Belastung in den Familien steigt spürbar
Die Belastung in den Familien steige spürbar, finanziell wie auch bei der Sorge um den Arbeitsplatz. Zunehmend mehr Eltern hätten außerdem mit psychischen Problemen zu kämpfen. "Der Druck, der immer wieder Ausgangspunkt von Kindeswohlgefährdungen ist, wird größer", sagt Friedrich. Von psychisch überlasteten Eltern, die ihren Alltag nicht mehr regeln können, über vernachlässigte Kinder und Haushalte, in denen Kinder in jungen Jahren die komplette Verantwortung für ihre Geschwister übernehmen müssen, seien in der Jugendhilfe viele Problemfelder zu erleben.

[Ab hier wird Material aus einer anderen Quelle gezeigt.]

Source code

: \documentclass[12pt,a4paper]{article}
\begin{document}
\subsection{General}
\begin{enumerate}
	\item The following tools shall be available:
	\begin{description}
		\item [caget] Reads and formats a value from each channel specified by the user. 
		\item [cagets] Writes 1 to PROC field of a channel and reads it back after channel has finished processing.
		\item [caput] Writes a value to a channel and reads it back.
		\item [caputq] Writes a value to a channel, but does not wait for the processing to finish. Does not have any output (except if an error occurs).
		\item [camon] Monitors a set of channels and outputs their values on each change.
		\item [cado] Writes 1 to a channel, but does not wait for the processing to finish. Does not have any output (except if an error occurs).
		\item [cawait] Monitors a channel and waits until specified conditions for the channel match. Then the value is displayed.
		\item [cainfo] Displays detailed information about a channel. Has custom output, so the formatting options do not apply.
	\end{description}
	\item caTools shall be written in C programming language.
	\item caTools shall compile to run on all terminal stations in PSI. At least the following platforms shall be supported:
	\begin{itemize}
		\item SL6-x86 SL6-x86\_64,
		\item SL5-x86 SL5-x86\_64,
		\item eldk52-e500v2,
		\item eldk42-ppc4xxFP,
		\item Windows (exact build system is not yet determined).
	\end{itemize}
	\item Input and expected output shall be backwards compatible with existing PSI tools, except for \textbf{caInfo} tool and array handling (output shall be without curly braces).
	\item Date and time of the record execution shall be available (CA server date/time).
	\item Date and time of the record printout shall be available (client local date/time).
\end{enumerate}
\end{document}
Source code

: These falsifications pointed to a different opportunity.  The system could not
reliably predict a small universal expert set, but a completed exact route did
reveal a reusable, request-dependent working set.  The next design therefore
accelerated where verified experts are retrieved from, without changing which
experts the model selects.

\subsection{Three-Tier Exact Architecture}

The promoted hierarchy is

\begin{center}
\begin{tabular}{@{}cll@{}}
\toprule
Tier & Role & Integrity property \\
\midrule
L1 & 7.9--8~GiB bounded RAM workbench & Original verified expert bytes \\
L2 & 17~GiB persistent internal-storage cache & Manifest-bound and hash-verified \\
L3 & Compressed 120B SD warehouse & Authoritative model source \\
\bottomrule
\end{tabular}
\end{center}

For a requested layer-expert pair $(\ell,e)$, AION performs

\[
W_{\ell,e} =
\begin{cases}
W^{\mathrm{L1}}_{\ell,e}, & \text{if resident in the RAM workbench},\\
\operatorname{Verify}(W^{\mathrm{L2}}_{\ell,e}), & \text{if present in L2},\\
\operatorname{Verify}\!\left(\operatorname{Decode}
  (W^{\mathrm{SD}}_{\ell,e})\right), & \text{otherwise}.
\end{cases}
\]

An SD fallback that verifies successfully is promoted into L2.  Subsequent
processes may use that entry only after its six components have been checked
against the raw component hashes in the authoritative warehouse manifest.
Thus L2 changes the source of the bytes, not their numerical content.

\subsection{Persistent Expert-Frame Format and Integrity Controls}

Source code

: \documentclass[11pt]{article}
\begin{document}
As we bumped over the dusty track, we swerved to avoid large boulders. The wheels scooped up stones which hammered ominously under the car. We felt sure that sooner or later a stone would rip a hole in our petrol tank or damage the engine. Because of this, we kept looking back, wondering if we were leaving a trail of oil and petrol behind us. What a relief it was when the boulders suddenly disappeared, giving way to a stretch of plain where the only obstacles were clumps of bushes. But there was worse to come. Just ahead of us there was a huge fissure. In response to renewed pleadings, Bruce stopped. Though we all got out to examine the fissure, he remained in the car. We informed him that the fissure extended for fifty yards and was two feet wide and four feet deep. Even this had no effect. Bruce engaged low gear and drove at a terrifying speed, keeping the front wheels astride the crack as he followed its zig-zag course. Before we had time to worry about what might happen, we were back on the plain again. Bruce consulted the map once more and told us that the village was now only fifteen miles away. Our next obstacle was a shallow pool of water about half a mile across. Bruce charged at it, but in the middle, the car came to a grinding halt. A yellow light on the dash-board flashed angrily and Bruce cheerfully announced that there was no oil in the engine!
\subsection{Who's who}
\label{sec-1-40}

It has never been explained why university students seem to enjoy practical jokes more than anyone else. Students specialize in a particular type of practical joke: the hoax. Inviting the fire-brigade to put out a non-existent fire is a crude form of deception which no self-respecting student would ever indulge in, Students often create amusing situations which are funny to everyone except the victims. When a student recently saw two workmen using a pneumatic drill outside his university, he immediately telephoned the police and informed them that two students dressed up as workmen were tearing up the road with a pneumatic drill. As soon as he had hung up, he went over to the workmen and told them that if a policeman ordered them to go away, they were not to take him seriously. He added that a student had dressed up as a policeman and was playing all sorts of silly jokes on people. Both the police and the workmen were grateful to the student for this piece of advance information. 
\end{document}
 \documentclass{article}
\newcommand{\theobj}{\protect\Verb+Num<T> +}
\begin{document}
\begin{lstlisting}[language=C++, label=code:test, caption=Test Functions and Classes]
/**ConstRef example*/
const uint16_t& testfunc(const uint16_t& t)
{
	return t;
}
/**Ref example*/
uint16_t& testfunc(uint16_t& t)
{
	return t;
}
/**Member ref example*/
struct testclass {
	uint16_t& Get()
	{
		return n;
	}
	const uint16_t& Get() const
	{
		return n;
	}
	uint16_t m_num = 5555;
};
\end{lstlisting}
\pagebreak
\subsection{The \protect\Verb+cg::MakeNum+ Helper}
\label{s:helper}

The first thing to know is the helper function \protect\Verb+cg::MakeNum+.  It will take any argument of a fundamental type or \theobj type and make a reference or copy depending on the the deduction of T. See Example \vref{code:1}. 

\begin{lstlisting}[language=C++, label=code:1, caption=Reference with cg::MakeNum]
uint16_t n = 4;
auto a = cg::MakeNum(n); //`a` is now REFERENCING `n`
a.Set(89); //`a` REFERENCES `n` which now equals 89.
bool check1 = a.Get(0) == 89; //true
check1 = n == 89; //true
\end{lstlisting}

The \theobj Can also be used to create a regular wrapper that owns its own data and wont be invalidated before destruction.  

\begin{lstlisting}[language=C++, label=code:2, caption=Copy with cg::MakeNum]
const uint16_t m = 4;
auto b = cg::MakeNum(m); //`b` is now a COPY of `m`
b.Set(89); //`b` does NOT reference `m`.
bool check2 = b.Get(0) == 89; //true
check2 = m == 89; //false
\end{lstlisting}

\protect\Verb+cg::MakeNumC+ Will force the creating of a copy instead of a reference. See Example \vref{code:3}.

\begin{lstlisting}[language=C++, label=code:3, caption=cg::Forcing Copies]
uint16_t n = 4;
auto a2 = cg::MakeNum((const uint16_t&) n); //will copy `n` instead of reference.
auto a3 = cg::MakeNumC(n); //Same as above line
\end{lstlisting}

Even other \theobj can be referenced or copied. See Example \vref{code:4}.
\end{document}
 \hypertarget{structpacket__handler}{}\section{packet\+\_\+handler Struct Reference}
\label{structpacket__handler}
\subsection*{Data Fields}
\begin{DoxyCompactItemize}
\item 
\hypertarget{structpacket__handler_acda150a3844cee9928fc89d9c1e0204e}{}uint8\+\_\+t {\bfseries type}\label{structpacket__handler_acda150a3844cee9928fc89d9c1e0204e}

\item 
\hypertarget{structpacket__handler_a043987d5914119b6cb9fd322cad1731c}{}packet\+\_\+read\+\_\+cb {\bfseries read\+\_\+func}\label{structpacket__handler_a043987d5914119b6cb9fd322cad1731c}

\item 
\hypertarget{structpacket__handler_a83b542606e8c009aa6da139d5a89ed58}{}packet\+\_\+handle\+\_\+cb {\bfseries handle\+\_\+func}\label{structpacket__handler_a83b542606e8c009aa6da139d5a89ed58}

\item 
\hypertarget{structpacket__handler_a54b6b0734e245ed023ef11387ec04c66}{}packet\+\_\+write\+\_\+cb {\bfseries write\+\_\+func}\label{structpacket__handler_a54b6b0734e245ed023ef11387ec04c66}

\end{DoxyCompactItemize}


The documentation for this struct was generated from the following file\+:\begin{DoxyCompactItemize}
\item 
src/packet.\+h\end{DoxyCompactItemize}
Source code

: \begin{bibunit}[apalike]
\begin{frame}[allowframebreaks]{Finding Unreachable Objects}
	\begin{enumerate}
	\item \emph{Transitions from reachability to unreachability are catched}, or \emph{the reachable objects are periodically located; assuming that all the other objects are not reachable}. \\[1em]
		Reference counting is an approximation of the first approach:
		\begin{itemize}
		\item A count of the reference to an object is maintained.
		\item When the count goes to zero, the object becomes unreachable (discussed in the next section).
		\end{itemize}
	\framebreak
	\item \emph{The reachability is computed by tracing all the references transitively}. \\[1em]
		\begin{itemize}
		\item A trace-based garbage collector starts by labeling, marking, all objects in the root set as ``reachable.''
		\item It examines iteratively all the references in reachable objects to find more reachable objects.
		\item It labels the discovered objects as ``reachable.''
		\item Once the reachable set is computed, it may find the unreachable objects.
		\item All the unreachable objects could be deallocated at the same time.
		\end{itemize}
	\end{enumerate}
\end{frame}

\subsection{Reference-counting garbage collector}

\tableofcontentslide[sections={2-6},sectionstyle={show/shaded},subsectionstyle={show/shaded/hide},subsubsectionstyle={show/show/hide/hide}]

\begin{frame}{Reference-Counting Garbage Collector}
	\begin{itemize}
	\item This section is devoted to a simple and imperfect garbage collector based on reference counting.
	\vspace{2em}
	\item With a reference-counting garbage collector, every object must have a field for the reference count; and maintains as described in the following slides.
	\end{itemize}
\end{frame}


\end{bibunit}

"Wir haben auch immer mehr Kinder, die erst gar nicht mehr in die Schule gehen", so Friedrich. Auch deshalb habe EVIM schon in den Nullerjahren beschlossen, eine Schule zu eröffnen. "Unser allererstes Ziel muss es sein, dass alle Kinder einen Schulabschluss machen", betont Loyal. Auch in den anderen Bereichen des Vereins, wie der Altenhilfe, ist Bewegung. "Zwischen 30 und 40 Prozent der Pflegeheim-Bewohner versterben in ihrem ersten Jahr dort", erklärt Loyal, "weil die Seniorinnen und Senioren heute zum Glück länger zu Hause bleiben als noch vor einigen Jahren."
Das Thema Quartiersmanagement wird wichtiger. Beispielsweise Betreuer, die flink mit dem E-Bike von Klient zu Klient unterwegs sind, machen es möglich, dass Menschen länger in ihren eigenen vier Wänden bleiben können. Hinzu kommt der grassierende Fachkräftemangel, der in der Pflege am schwierigsten zu bewältigen sei: "In der Altenhilfe haben wir in den vergangenen drei Jahren von rund 1.150 Plätzen ungefähr 200 abgebaut, weil wir nicht die ausreichende Zahl an Mitarbeitern finden. Aber wir mussten keine Einrichtung schließen", sagt Loyal.
Stillstand oder gar eine Form der Altersmüdigkeit seien für das diakonische Unternehmen auch nach 175 Jahren keine Option, sagt der Vorstandsvorsitzende. Denn solange es Menschen gebe, die die Arbeit mit ihren Mitmenschen auch als Haltung tragen, "mache ich mir um die nächsten 175 Jahre keine Sorgen".